La música se calla, las luces se encienden y aparece el elenco actual, que solo incluye una actriz del reparto original –según cuentas de don William, han pasado 14 personas en la interpretación de los personajes–. El augurio del director se cumple y no han pasado más de dos minutos para que las risas reboten en las paredes del Arlequín.
Las luces del teatro iluminan las sonrisas colgadas en las butacas. El público disfruta sin saber que está frente a una de las últimas funciones de esta legendaria obra: ninguno sabe que, dentro de aproximadamente dos meses, Dos arriba y una abajo dejará la cartelera.
Don William ha tomado la decisión porque “ya es momento de cambiar”. Incluso, el mismo elenco se encuentra en el montaje de una nueva obra.
Pero por ahora, el Arlequín se sigue desarmando en pocos instantes. A pesar de que el dramaturgo permite extender a más de dos horas si el público se muestra muy conectado, esta noche las risas durarán lo de siempre: poco más de una hora.
Las bromas y los enredos continúan. Nada existe fuera del Arlequín.
Tal vez ese sea el secreto de William Esquivel: saber crear una obra que nadie olvidará, mucho menos Costa Rica.
Antes y ahora
Crítica de William Venegas en el 2005
Con los aires que por aquí soplan, en nuestro medio, la apertura de una nueva sala teatral puede ser (o no) una buena noticia. Depende.
Ahora, en Tibás, la desaparición de una sala de cine (atropellada por los monopolios exhibidores que nunca le ofrecieron películas de estreno) da lugar a un remozado ambiente teatral: cómodo, de buena acústica, con rico escenario de boca ancha y de profundidad aceptable.
Al entrar, una escenografía hecha con decoro, limpieza visual y cierta elegancia anuncia lo que vendrá después: se trata de una comedia de aceptable jocosidad urbana (eutrapelia) y de carácter ligero (como algodón de azúcar), titulada Dos arriba y una abajo.
Poco a poco, el escepticismo que llevamos anudado en un pañuelo va perdiendo su estrés, y asumimos una actitud menos tensa: la obra en cuestión se aparta rápido de las comedias chabacanas que deambulan por algunas salas josefinas, ¡por dicha!

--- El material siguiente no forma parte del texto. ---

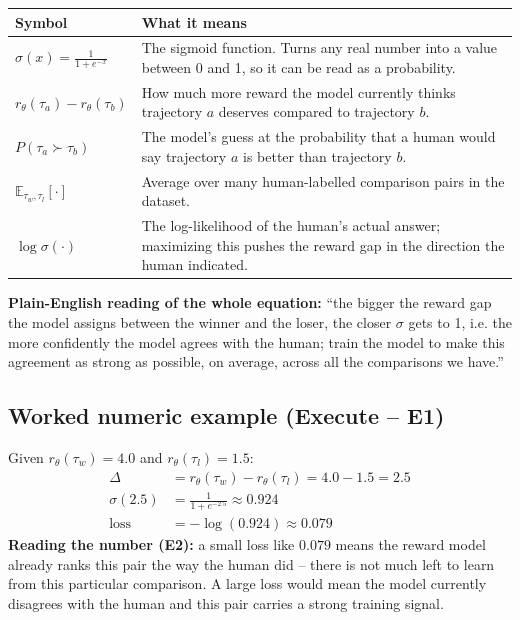 \documentclass[11pt]{article}
\begin{document}
\begin{center}
\begin{tabular}{|>{\raggedright\arraybackslash}p{3.2cm}|>{\raggedright\arraybackslash}p{10.3cm}|}
\hline
\textbf{Symbol} & \textbf{What it means} \\
\hline
$\sigma(x) = \frac{1}{1+e^{-x}}$ & The sigmoid function. Turns any real number
into a value between 0 and 1, so it can be read as a probability. \\
\hline
$r_\theta(\tau_a) - r_\theta(\tau_b)$ & How much more reward the model currently
thinks trajectory $a$ deserves compared to trajectory $b$. \\
\hline
$P(\tau_a \succ \tau_b)$ & The model's guess at the probability that a human would
say trajectory $a$ is better than trajectory $b$. \\
\hline
$\mathbb{E}_{\tau_w,\tau_l}[\cdot]$ & Average over many human-labelled comparison
pairs in the dataset. \\
\hline
$\log \sigma(\cdot)$ & The log-likelihood of the human's actual answer; maximizing
this pushes the reward gap in the direction the human indicated. \\
\hline
\end{tabular}
\end{center}
\textbf{Plain-English reading of the whole equation:} ``the bigger the reward gap
the model assigns between the winner and the loser, the closer $\sigma$ gets to
1, i.e. the more confidently the model agrees with the human; train the model to
make this agreement as strong as possible, on average, across all the
comparisons we have.''

\subsection{Worked numeric example (Execute -- E1)}
Given $r_\theta(\tau_w) = 4.0$ and $r_\theta(\tau_l) = 1.5$:
\begin{align*}
\Delta &= r_\theta(\tau_w) - r_\theta(\tau_l) = 4.0 - 1.5 = 2.5 \\
\sigma(2.5) &= \frac{1}{1+e^{-2.5}} \approx 0.924 \\
\text{loss} &= -\log(0.924) \approx 0.079
\end{align*}
\textbf{Reading the number (E2):} a small loss like $0.079$ means the reward
model already ranks this pair the way the human did -- there is not much left to
learn from this particular comparison. A large loss would mean the model
currently disagrees with the human and this pair carries a strong training
signal.
\end{document}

En Dos arriba y una abajo tenemos una (poco original) comedia de enredo: la del donjuán con tres novias a la vez, a quien se le arma un lío enorme cuando las tres le llegan al mismo momento a su casa, lo que el público disfruta por las situaciones hilarantes que se suceden.
La puesta en escena, una vez planteado el conflicto, estructura bien los acontecimientos, con un acento cómico aceptable, sin caer en el humor grueso (ni en su lenguaje ni en la generalidad de los signos escénicos), pero sin evitar algunos lugares comunes (como la presencia del afeminado de siempre, de rasgos innecesariamente acentuados).

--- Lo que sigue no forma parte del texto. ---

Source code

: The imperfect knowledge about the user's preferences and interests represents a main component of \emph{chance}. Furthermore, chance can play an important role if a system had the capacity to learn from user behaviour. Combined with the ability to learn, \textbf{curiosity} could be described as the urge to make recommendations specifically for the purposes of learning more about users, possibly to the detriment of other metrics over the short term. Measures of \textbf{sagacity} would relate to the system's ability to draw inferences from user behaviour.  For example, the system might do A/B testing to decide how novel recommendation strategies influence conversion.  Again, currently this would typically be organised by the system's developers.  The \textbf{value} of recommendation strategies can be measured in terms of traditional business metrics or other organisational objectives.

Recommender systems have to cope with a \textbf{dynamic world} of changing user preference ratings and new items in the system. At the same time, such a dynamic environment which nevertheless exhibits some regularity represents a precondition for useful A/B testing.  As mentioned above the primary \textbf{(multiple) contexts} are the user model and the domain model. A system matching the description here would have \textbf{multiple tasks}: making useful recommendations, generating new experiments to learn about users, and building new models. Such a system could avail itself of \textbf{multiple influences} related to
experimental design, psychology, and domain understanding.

El trabajo de dirección sostiene un ritmo oportuno, aunque un deficiente aprovechamiento del espacio escénico (los actores casi siempre están en línea frente al público); también hay un buen subrayado de lo cómico (con música y otros sonidos), aunque un trabajo de luces inexpresivo.
Por su parte, las actuaciones ocultan con ánimo jocoso las debilidades histriónicas de actores más llenos de entusiasmo que de otra cosa (por supuesto, las miradas se concentran en Glenda Peraza), aunque un trabajo de dirección actoral más riguroso les hubiera bajado el volumen para -así- evitar la piñata de voces destempladas que se arma en ciertas escenas (como si así se lograra mayor intensidad).
En resumen, Dos arriba y una abajo es un agradable divertimento (para reírse tranquilamente) que, por momentos, resulta diversivo (solo logra distraer), y al que hay que asistir sin exigencias academicistas.
Crítica de Tobías Ovares en el 2018
Bernardo sostiene, de forma simultánea, relaciones afectivas con tres aeromozas. A fin de no ser descubierto, aprovecha los itinerarios de viaje de sus amantes para recibir a una de ellas, mientras las otras dos trabajan. Un repentino cambio de horarios hará que las mujeres coincidan en su departamento. La llegada de Roberto –amigo de Bernardo– y Willy –un chef– complicará la situación al extremo.
Esta comedia de enredos condensa los rasgos más típicos del estilo que dominó y aún prevalece en el circuito de los teatros independientes, otrora conocido como “Cuesta de Moras”. Abundan los personajes clichés al estilo del gay libidinoso cuya principal característica es la de ser un depredador sexual (Willy). Tampoco falta alguien oriundo de la zona rural (Roberto), retratado como simplón y dicharachero.
También destaca el personaje bufonesco (Willy), es decir, el que acapara la licencia para romper la cuarta pared, improvisar o comentar los sucesos de la obra. A su vez, las mujeres se presentan como objetos de deseo y, al contrario de los hombres, entran a escena con prendas que exaltan sus figuras. Por ese motivo, pareciera justificarse el acoso verbal y físico que reciben de los caracteres masculinos.
En el caso de Dos arriba y una abajo, debe subrayarse el dominio técnico del elenco. El ritmo es trepidante. No hay pausas innecesarias. Las improvisaciones son oportunas y no dejan que amaine la atmósfera festiva de la sala. En esta dinámica, los intérpretes prestan mucha atención a su público. Por eso, los juegos escénicos que más risas producen se alargan hasta el aplauso espontáneo de la audiencia.
Las habilidades de escucha y reacción de estos actores y actrices no las tienen tan desarrolladas sus colegas de otros circuitos teatrales costarricenses que incursionan en la comedia. Aquí hay un oficio pulido a fuerza de lidiar con espectadores que no perdonan la falta de estímulos para la risa. Lo problemático de esto no pasa por el disfrute colectivo, sino por las distorsiones ideológicas utilizadas a fin de complacer el gusto del público.
Cuando Bernardo y Roberto afirman que una mujer muda es la mejor de todas, se evidencia el machismo de fondo. Cuando la conducta de Willy se reduce a la de un compulsivo acosador de varones, los estereotipos homofóbicos saltan a la vista. Esta clase de chistes promueven gestos aprobatorios y transforman el evento en la radiografía de una sociedad que celebra, con risas, la puesta en escena de sus propios prejuicios.
Algunos espacios teatrales se han convertido en reductos de prácticas discriminatorias que, en otros ámbitos, no son toleradas. Esto es una paradoja ya que las artes escénicas poseen la enorme capacidad de imaginar modos alternativos de vivir y convivir. Desaprovechar ese potencial es nefasto. El resultado es la normalización de una violencia que, fácilmente, se consume como entretenimiento apto para todo público.
Dos arriba y una abajo mantiene, después de muchos años, un alto nivel de convocatoria. De hecho, cientos de espectadores entraron al mundo del teatro a través de esa puerta. De ahí, la urgente necesidad de pensar estos hitos, más allá de sus logros cuantitativos.